Arndt concluded his book with a somewhat optimistic, albeit qualified, assessment of growth -- "the realistic question to ask is not whether further economic growth is possible or desirable, or even how rapid it should be, but what kind of growth we should aim at." In discussion "the right kind of economic growth," he footnoted Hirsch's book, "While this present book was in press, the implications for economic growth as a policy objective of 'positional competition' have been spelled out much more fully in an important and exciting book..." (which would have been clearer if he had stated it as "...the implications of 'positional competition' for economic growth as a policy objective have been spelled out...").
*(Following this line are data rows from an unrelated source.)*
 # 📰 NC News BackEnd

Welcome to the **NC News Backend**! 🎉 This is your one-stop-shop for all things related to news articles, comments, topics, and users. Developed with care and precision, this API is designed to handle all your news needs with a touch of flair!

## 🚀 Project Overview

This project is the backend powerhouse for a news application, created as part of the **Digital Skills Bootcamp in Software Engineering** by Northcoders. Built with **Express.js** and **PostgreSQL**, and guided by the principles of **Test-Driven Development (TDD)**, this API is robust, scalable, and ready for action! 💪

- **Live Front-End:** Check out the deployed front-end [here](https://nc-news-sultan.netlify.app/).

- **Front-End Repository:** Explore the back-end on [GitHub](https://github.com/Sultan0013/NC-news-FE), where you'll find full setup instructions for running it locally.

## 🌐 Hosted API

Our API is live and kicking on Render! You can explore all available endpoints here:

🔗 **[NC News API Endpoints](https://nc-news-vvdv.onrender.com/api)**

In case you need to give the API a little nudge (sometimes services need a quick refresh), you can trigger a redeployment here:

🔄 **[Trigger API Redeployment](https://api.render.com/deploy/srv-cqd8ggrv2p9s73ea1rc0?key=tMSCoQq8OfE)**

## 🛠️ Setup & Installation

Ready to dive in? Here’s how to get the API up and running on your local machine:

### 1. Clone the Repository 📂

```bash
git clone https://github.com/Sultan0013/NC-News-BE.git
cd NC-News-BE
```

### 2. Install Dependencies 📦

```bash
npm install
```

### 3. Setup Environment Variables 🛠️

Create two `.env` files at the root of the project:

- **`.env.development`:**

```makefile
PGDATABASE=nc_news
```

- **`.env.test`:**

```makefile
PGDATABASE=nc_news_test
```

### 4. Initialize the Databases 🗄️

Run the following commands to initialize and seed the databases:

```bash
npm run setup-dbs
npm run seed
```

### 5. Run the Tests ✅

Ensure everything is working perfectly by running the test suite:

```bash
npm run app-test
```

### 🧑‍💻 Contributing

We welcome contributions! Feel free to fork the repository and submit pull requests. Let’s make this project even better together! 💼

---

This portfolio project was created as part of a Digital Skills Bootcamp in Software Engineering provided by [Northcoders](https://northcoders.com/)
Admittedly, there is some discussion going on of what kind of spending is desirable in a stimulus package. But this is neither a secondary question nor a transitory one. It is, as Arndt termed it, the realistic question. When the question becomes "what kind of growth" instead of "how much growth," then some things that have in the past been growing may come to be excluded from the calculus as kinds of growth we don't actually want because they don't benefit society and they impose unacceptable costs on the environment, sociability, etc. It could even be that the sum total of those expendable kinds of growth results in a decline in Gross Domestic Product, which at any rate is not a good measure of social welfare.
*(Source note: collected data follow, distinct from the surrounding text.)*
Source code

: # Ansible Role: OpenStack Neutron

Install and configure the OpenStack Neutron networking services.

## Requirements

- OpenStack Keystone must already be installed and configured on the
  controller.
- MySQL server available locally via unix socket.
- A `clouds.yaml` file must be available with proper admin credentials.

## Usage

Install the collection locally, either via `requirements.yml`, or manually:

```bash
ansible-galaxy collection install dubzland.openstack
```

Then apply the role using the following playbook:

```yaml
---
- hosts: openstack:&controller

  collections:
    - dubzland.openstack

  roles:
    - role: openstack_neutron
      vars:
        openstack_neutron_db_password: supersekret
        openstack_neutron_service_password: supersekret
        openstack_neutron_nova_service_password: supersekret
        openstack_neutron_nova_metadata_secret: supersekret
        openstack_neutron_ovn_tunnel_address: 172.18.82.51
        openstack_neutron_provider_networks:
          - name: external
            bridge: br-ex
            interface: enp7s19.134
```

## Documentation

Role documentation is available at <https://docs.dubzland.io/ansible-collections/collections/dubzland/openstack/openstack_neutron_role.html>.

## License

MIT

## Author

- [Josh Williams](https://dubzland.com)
Hitherto the "weapon of mass destruction" in defense of economic growth has always been the assumption that only through continued and fairly brisk growth could full employment be attained. That assumption is not tenable for two reasons. One, the political linkage between growth and full employment has been broken... and it has been broken by proponents of growth. Two, the claim to exclusivity relies on the reactionary political assertion that work-time reduction cannot play a positive role in maintaining full employment. That assertion is groundless.